=== Supplied entries ===
——————————

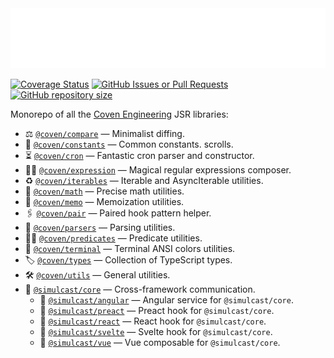<img src="./logo.svg" height="96" />

[![Coverage Status](https://img.shields.io/coverallsCoverage/github/covenengineering/libraries?style=for-the-badge&logo=Coveralls&label=Coverage&labelColor=%23354a57&color=%23c87)](https://coveralls.io/github/covenengineering/libraries?branch=main)
[![GitHub Issues or Pull Requests](https://img.shields.io/github/issues/covenengineering/libraries?style=for-the-badge&logo=GitHub&label=Open%20Issues&labelColor=%23000&color=%23c87)](https://github.com/covenengineering/libraries/issues/)
[![GitHub repository size](https://img.shields.io/github/repo-size/covenengineering/libraries?style=for-the-badge&logo=GitHub&label=Repository%20Size&labelColor=%23000&color=%23c87)](https://github.com/covenengineering/libraries/)

Monorepo of all the [Coven Engineering](https://coven.engineering) JSR
libraries:

- ⚖️ [`@coven/compare`](https://coven.to/compare) — Minimalist diffing.
- 🧱 [`@coven/constants`](https://coven.to/constants) — Common constants.
  scrolls.
- ⏳ [`@coven/cron`](https://coven.to/cron) — Fantastic cron parser and
  constructor.
- 🧙‍♀️ [`@coven/expression`](https://coven.to/expression) — Magical regular
  expressions composer.
- ♻️ [`@coven/iterables`](https://coven.to/iterables) — Iterable and
  AsyncIterable utilities.
- 🧮 [`@coven/math`](https://coven.to/math) — Precise math utilities.
- 💾 [`@coven/memo`](https://coven.to/memo) — Memoization utilities.
- 🖇️ [`@coven/pair`](https://coven.to/pair) — Paired hook pattern helper.
- 💫 [`@coven/parsers`](https://coven.to/parsers) — Parsing utilities.
- 🕵️‍♀️ [`@coven/predicates`](https://coven.to/predicates) — Predicate utilities.
- 🌈 [`@coven/terminal`](https://coven.to/terminal) — Terminal ANSI colors
  utilities.
- 🏷️ [`@coven/types`](https://coven.to/types) — Collection of TypeScript types.
- 🛠️ [`@coven/utils`](https://coven.to/utils) — General utilities.
- 📡 [`@simulcast/core`](https://simulcast.coven.to/core) — Cross-framework
  communication.
  - 📡 [`@simulcast/angular`](https://simulcast.coven.to/angular) — Angular
    service for `@simulcast/core`.
  - 📡 [`@simulcast/preact`](https://simulcast.coven.to/preact) — Preact hook
    for `@simulcast/core`.
  - 📡 [`@simulcast/react`](https://simulcast.coven.to/react) — React hook for
    `@simulcast/core`.
  - 📡 [`@simulcast/svelte`](https://simulcast.coven.to/svelte) — Svelte hook
    for `@simulcast/core`.
  - 📡 [`@simulcast/vue`](https://simulcast.coven.to/vue) — Vue composable for
    `@simulcast/core`.
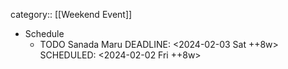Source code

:category:: [[Weekend Event]]

- Schedule
	- TODO Sanada Maru
	  DEADLINE: <2024-02-03 Sat ++8w>
	  SCHEDULED: <2024-02-02 Fri ++8w>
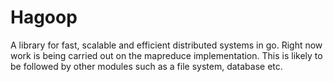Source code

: Hagoop
======

A library for fast, scalable and efficient distributed systems in go. Right now work is being carried out on the mapreduce implementation. This is likely to be followed by other modules such as a file system, database etc.
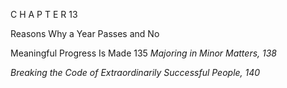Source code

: C H A P T E R 13

Reasons Why a Year Passes and No

Meaningful Progress Is Made 135
_Majoring in Minor Matters, 138_

_Breaking the Code of Extraordinarily Successful People, 140_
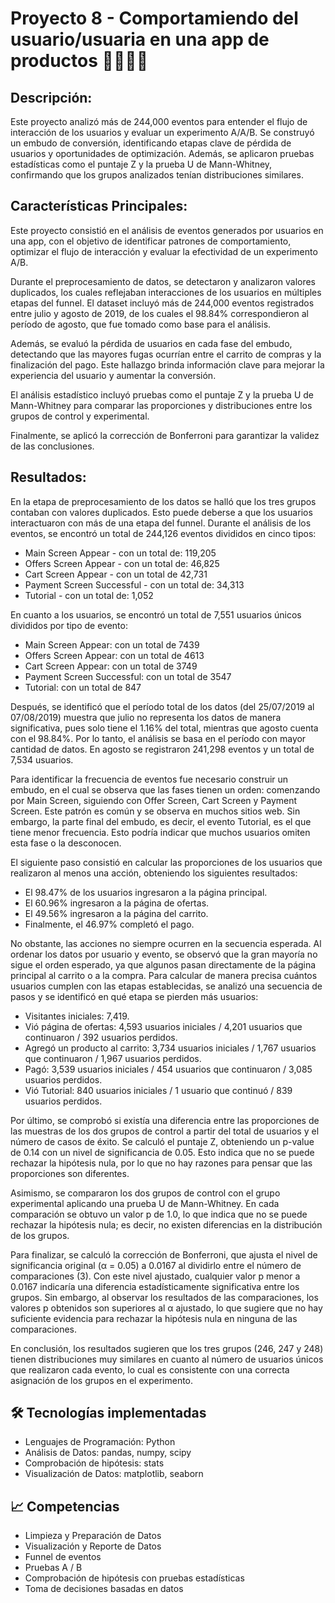 # Proyecto 8 - Comportamiendo del usuario/usuaria en una app de productos 👩🧑🍎🛒

## Descripción: 
Este proyecto analizó más de 244,000 eventos para entender el flujo de interacción de los usuarios y evaluar un experimento A/A/B. Se construyó un embudo de conversión, identificando etapas clave de pérdida de usuarios y oportunidades de optimización. Además, se aplicaron pruebas estadísticas como el puntaje Z y la prueba U de Mann-Whitney, confirmando que los grupos analizados tenían distribuciones similares.


## Características Principales: 

Este proyecto consistió en el análisis de eventos generados por usuarios en una app, con el objetivo de identificar patrones de comportamiento, optimizar el flujo de interacción y evaluar la efectividad de un experimento A/B.

Durante el preprocesamiento de datos, se detectaron y analizaron valores duplicados, los cuales reflejaban interacciones de los usuarios en múltiples etapas del funnel. El dataset incluyó más de 244,000 eventos registrados entre julio y agosto de 2019, de los cuales el 98.84% correspondieron al período de agosto, que fue tomado como base para el análisis.

Además, se evaluó la pérdida de usuarios en cada fase del embudo, detectando que las mayores fugas ocurrían entre el carrito de compras y la finalización del pago. Este hallazgo brinda información clave para mejorar la experiencia del usuario y aumentar la conversión.

El análisis estadístico incluyó pruebas como el puntaje Z y la prueba U de Mann-Whitney para comparar las proporciones y distribuciones entre los grupos de control y experimental. 

Finalmente, se aplicó la corrección de Bonferroni para garantizar la validez de las conclusiones.

## Resultados:
En la etapa de preprocesamiento de los datos se halló que los tres grupos contaban con valores duplicados. Esto puede deberse a que los usuarios interactuaron con más de una etapa del funnel.
Durante el análisis de los eventos, se encontró un total de 244,126 eventos divididos en cinco tipos:

* Main Screen Appear - con un total de: 119,205
* Offers Screen Appear - con un total de: 46,825
* Cart Screen Appear - con un total de 42,731
* Payment Screen Successful - con un total de: 34,313
* Tutorial - con un total de: 1,052

En cuanto a los usuarios, se encontró un total de 7,551 usuarios únicos divididos por tipo de evento:

* Main Screen Appear: con un total de 7439
* Offers Screen Appear: con un total de 4613
* Cart Screen Appear: con un total de 3749
* Payment Screen Successful: con un total de 3547
* Tutorial: con un total de 847

Después, se identificó que el período total de los datos (del 25/07/2019 al 07/08/2019) muestra que julio no representa los datos de manera significativa, pues solo tiene el 1.16% del total, mientras que agosto cuenta con el 98.84%. Por lo tanto, el análisis se basa en el período con mayor cantidad de datos. En agosto se registraron 241,298 eventos y un total de 7,534 usuarios.

Para identificar la frecuencia de eventos fue necesario construir un embudo, en el cual se observa que las fases tienen un orden: comenzando por Main Screen, siguiendo con Offer Screen, Cart Screen y Payment Screen. Este patrón es común y se observa en muchos sitios web. Sin embargo, la parte final del embudo, es decir, el evento Tutorial, es el que tiene menor frecuencia. Esto podría indicar que muchos usuarios omiten esta fase o la desconocen.

El siguiente paso consistió en calcular las proporciones de los usuarios que realizaron al menos una acción, obteniendo los siguientes resultados:

* El 98.47% de los usuarios ingresaron a la página principal.
* El 60.96% ingresaron a la página de ofertas.
* El 49.56% ingresaron a la página del carrito.
* Finalmente, el 46.97% completó el pago.

No obstante, las acciones no siempre ocurren en la secuencia esperada. Al ordenar los datos por usuario y evento, se observó que la gran mayoría no sigue el orden esperado, ya que algunos pasan directamente de la página principal al carrito o a la compra. Para calcular de manera precisa cuántos usuarios cumplen con las etapas establecidas, se analizó una secuencia de pasos y se identificó en qué etapa se pierden más usuarios:

* Visitantes iniciales: 7,419.
* Vió página de ofertas: 4,593 usuarios iniciales / 4,201 usuarios que continuaron / 392 usuarios perdidos.
* Agregó un producto al carrito: 3,734 usuarios iniciales / 1,767 usuarios que continuaron / 1,967 usuarios perdidos.
* Pagó: 3,539 usuarios iniciales / 454 usuarios que continuaron / 3,085 usuarios perdidos.
* Vió Tutorial: 840 usuarios iniciales / 1 usuario que continuó / 839 usuarios perdidos.

Por último, se comprobó si existía una diferencia entre las proporciones de las muestras de los dos grupos de control a partir del total de usuarios y el número de casos de éxito. Se calculó el puntaje Z, obteniendo un p-value de 0.14 con un nivel de significancia de 0.05. Esto indica que no se puede rechazar la hipótesis nula, por lo que no hay razones para pensar que las proporciones son diferentes.

Asimismo, se compararon los dos grupos de control con el grupo experimental aplicando una prueba U de Mann-Whitney. En cada comparación se obtuvo un valor p de 1.0, lo que indica que no se puede rechazar la hipótesis nula; es decir, no existen diferencias en la distribución de los grupos.

Para finalizar, se calculó la corrección de Bonferroni, que ajusta el nivel de significancia original (α = 0.05) a 0.0167 al dividirlo entre el número de comparaciones (3). Con este nivel ajustado, cualquier valor p menor a 0.0167 indicaría una diferencia estadísticamente significativa entre los grupos. Sin embargo, al observar los resultados de las comparaciones, los valores p obtenidos son superiores al α ajustado, lo que sugiere que no hay suficiente evidencia para rechazar la hipótesis nula en ninguna de las comparaciones.

En conclusión, los resultados sugieren que los tres grupos (246, 247 y 248) tienen distribuciones muy similares en cuanto al número de usuarios únicos que realizaron cada evento, lo cual es consistente con una correcta asignación de los grupos en el experimento.

## 🛠️ Tecnologías implementadas
* Lenguajes de Programación: Python
* Análisis de Datos: pandas, numpy, scipy
* Comprobación de hipótesis: stats
* Visualización de Datos: matplotlib, seaborn

## 📈 Competencias
* Limpieza y Preparación de Datos
* Visualización y Reporte de Datos
* Funnel de eventos
* Pruebas A / B
* Comprobación de hipótesis con pruebas estadísticas
* Toma de decisiones basadas en datos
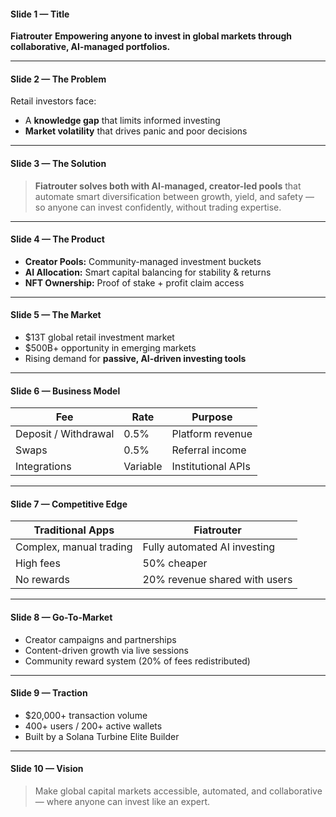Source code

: #### **Slide 1 — Title**

**Fiatrouter**
**Empowering anyone to invest in global markets through collaborative, AI-managed portfolios.**

---

#### **Slide 2 — The Problem**

Retail investors face:

* A **knowledge gap** that limits informed investing
* **Market volatility** that drives panic and poor decisions

---

#### **Slide 3 — The Solution**

> **Fiatrouter solves both with AI-managed, creator-led pools**
> that automate smart diversification between growth, yield, and safety —
> so anyone can invest confidently, without trading expertise.

---

#### **Slide 4 — The Product**

* **Creator Pools:** Community-managed investment buckets
* **AI Allocation:** Smart capital balancing for stability & returns
* **NFT Ownership:** Proof of stake + profit claim access

---

#### **Slide 5 — The Market**

* $13T global retail investment market
* $500B+ opportunity in emerging markets
* Rising demand for **passive, AI-driven investing tools**

---

#### **Slide 6 — Business Model**

| Fee                  | Rate     | Purpose            |
| -------------------- | -------- | ------------------ |
| Deposit / Withdrawal | 0.5%     | Platform revenue   |
| Swaps                | 0.5%     | Referral income    |
| Integrations         | Variable | Institutional APIs |

---

#### **Slide 7 — Competitive Edge**

| Traditional Apps        | Fiatrouter                    |
| ----------------------- | ----------------------------- |
| Complex, manual trading | Fully automated AI investing  |
| High fees               | 50% cheaper                   |
| No rewards              | 20% revenue shared with users |

---

#### **Slide 8 — Go-To-Market**

* Creator campaigns and partnerships
* Content-driven growth via live sessions
* Community reward system (20% of fees redistributed)

---

#### **Slide 9 — Traction**

* $20,000+ transaction volume
* 400+ users / 200+ active wallets
* Built by a Solana Turbine Elite Builder

---

#### **Slide 10 — Vision**

> Make global capital markets accessible, automated, and collaborative —
> where anyone can invest like an expert.
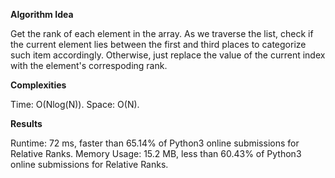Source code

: **Algorithm Idea**

Get the rank of each element in the array. 
As we traverse the list, check if the current 
element lies between the first and third places 
to categorize such item accordingly. Otherwise, 
just replace the value of the current index with 
the element's correspoding rank. 

**Complexities**

Time: O(Nlog(N)).
Space: O(N).

**Results**

Runtime: 72 ms, faster than 65.14% of Python3 online submissions for Relative Ranks.
Memory Usage: 15.2 MB, less than 60.43% of Python3 online submissions for Relative Ranks.

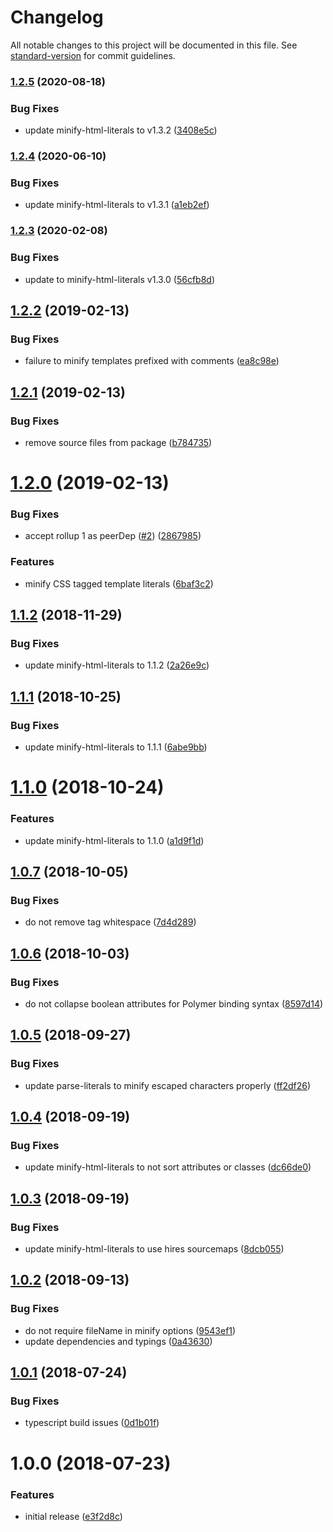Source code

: # Changelog

All notable changes to this project will be documented in this file. See [standard-version](https://github.com/conventional-changelog/standard-version) for commit guidelines.

### [1.2.5](https://github.com/asyncLiz/rollup-plugin-minify-html-literals/compare/v1.2.4...v1.2.5) (2020-08-18)


### Bug Fixes

* update minify-html-literals to v1.3.2 ([3408e5c](https://github.com/asyncLiz/rollup-plugin-minify-html-literals/commit/3408e5c8edd76452dc58745444e33e70ef1a93e3))

### [1.2.4](https://github.com/asyncLiz/rollup-plugin-minify-html-literals/compare/v1.2.3...v1.2.4) (2020-06-10)


### Bug Fixes

* update minify-html-literals to v1.3.1 ([a1eb2ef](https://github.com/asyncLiz/rollup-plugin-minify-html-literals/commit/a1eb2ef26587c2abc521ffe66d16a6c22451043b))

### [1.2.3](https://github.com/asyncLiz/rollup-plugin-minify-html-literals/compare/v1.2.2...v1.2.3) (2020-02-08)

### Bug Fixes

- update to minify-html-literals v1.3.0 ([56cfb8d](https://github.com/asyncLiz/rollup-plugin-minify-html-literals/commit/56cfb8d3dfc5d828a824cbeb92c3aab53bda379a))

<a name="1.2.2"></a>

## [1.2.2](https://github.com/asyncLiz/rollup-plugin-minify-html-literals/compare/v1.2.1...v1.2.2) (2019-02-13)

### Bug Fixes

- failure to minify templates prefixed with comments ([ea8c98e](https://github.com/asyncLiz/rollup-plugin-minify-html-literals/commit/ea8c98e))

<a name="1.2.1"></a>

## [1.2.1](https://github.com/asyncLiz/rollup-plugin-minify-html-literals/compare/v1.2.0...v1.2.1) (2019-02-13)

### Bug Fixes

- remove source files from package ([b784735](https://github.com/asyncLiz/rollup-plugin-minify-html-literals/commit/b784735))

<a name="1.2.0"></a>

# [1.2.0](https://github.com/asyncLiz/rollup-plugin-minify-html-literals/compare/v1.1.2...v1.2.0) (2019-02-13)

### Bug Fixes

- accept rollup 1 as peerDep ([#2](https://github.com/asyncLiz/rollup-plugin-minify-html-literals/issues/2)) ([2867985](https://github.com/asyncLiz/rollup-plugin-minify-html-literals/commit/2867985))

### Features

- minify CSS tagged template literals ([6baf3c2](https://github.com/asyncLiz/rollup-plugin-minify-html-literals/commit/6baf3c2))

<a name="1.1.2"></a>

## [1.1.2](https://github.com/asyncLiz/rollup-plugin-minify-html-literals/compare/v1.1.1...v1.1.2) (2018-11-29)

### Bug Fixes

- update minify-html-literals to 1.1.2 ([2a26e9c](https://github.com/asyncLiz/rollup-plugin-minify-html-literals/commit/2a26e9c))

<a name="1.1.1"></a>

## [1.1.1](https://github.com/asyncLiz/rollup-plugin-minify-html-literals/compare/v1.1.0...v1.1.1) (2018-10-25)

### Bug Fixes

- update minify-html-literals to 1.1.1 ([6abe9bb](https://github.com/asyncLiz/rollup-plugin-minify-html-literals/commit/6abe9bb))

<a name="1.1.0"></a>

# [1.1.0](https://github.com/asyncLiz/rollup-plugin-minify-html-literals/compare/v1.0.7...v1.1.0) (2018-10-24)

### Features

- update minify-html-literals to 1.1.0 ([a1d9f1d](https://github.com/asyncLiz/rollup-plugin-minify-html-literals/commit/a1d9f1d))

<a name="1.0.7"></a>

## [1.0.7](https://github.com/asyncLiz/rollup-plugin-minify-html-literals/compare/v1.0.6...v1.0.7) (2018-10-05)

### Bug Fixes

- do not remove tag whitespace ([7d4d289](https://github.com/asyncLiz/rollup-plugin-minify-html-literals/commit/7d4d289))

<a name="1.0.6"></a>

## [1.0.6](https://github.com/asyncLiz/rollup-plugin-minify-html-literals/compare/v1.0.5...v1.0.6) (2018-10-03)

### Bug Fixes

- do not collapse boolean attributes for Polymer binding syntax ([8597d14](https://github.com/asyncLiz/rollup-plugin-minify-html-literals/commit/8597d14))

<a name="1.0.5"></a>

## [1.0.5](https://github.com/asyncLiz/rollup-plugin-minify-html-literals/compare/v1.0.4...v1.0.5) (2018-09-27)

### Bug Fixes

- update parse-literals to minify escaped characters properly ([ff2df26](https://github.com/asyncLiz/rollup-plugin-minify-html-literals/commit/ff2df26))

<a name="1.0.4"></a>

## [1.0.4](https://github.com/asyncLiz/rollup-plugin-minify-html-literals/compare/v1.0.3...v1.0.4) (2018-09-19)

### Bug Fixes

- update minify-html-literals to not sort attributes or classes ([dc66de0](https://github.com/asyncLiz/rollup-plugin-minify-html-literals/commit/dc66de0))

<a name="1.0.3"></a>

## [1.0.3](https://github.com/asyncLiz/rollup-plugin-minify-html-literals/compare/v1.0.2...v1.0.3) (2018-09-19)

### Bug Fixes

- update minify-html-literals to use hires sourcemaps ([8dcb055](https://github.com/asyncLiz/rollup-plugin-minify-html-literals/commit/8dcb055))

<a name="1.0.2"></a>

## [1.0.2](https://github.com/asyncLiz/rollup-plugin-minify-html-literals/compare/v1.0.1...v1.0.2) (2018-09-13)

### Bug Fixes

- do not require fileName in minify options ([9543ef1](https://github.com/asyncLiz/rollup-plugin-minify-html-literals/commit/9543ef1))
- update dependencies and typings ([0a43630](https://github.com/asyncLiz/rollup-plugin-minify-html-literals/commit/0a43630))

<a name="1.0.1"></a>

## [1.0.1](https://github.com/asyncLiz/rollup-plugin-minify-html-literals/compare/v1.0.0...v1.0.1) (2018-07-24)

### Bug Fixes

- typescript build issues ([0d1b01f](https://github.com/asyncLiz/rollup-plugin-minify-html-literals/commit/0d1b01f))

<a name="1.0.0"></a>

# 1.0.0 (2018-07-23)

### Features

- initial release ([e3f2d8c](https://github.com/asyncLiz/rollup-plugin-minify-html-literals/commit/e3f2d8c))
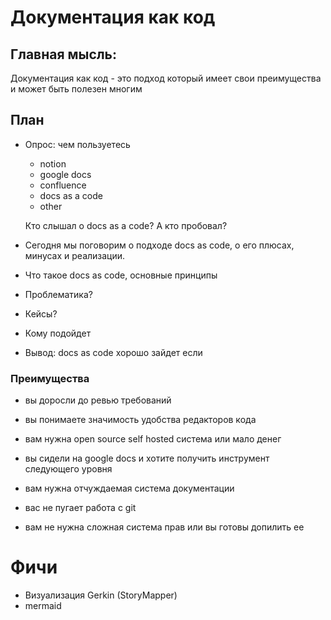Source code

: # Документация как код

## Главная мысль:
Документация как код - это подход который имеет свои преимущества и может быть полезен многим
## План
- Опрос:
  чем пользуетесь
    - notion
    - google docs
    - confluence
    - docs as a code
    - other

  Кто слышал о docs as a code?
  А кто пробовал?

- Сегодня мы поговорим о подходе docs as code, о его плюсах, минусах и реализации.

- Что такое docs as code, основные принципы
- Проблематика?
- Кейсы?
- Кому подойдет

- Вывод: docs as code хорошо зайдет если


### Преимущества
- вы доросли до ревью требований
- вы понимаете значимость удобства редакторов кода
- вам нужна open source self hosted система или мало денег
- вы сидели на google docs и хотите получить инструмент следующего уровня
- вам нужна отчуждаемая система документации

- вас не пугает работа с git
- вам не нужна сложная система прав или вы готовы допилить ее


# Фичи
- Визуализация Gerkin (StoryMapper)
- mermaid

——————————

Report each line of the material above where the word "value" appears.

Por último, se comprobó si existía una diferencia entre las proporciones de las muestras de los dos grupos de control a partir del total de usuarios y el número de casos de éxito. Se calculó el puntaje Z, obteniendo un p-value de 0.14 con un nivel de significancia de 0.05. Esto indica que no se puede rechazar la hipótesis nula, por lo que no hay razones para pensar que las proporciones son diferentes.
just replace the value of the current index with 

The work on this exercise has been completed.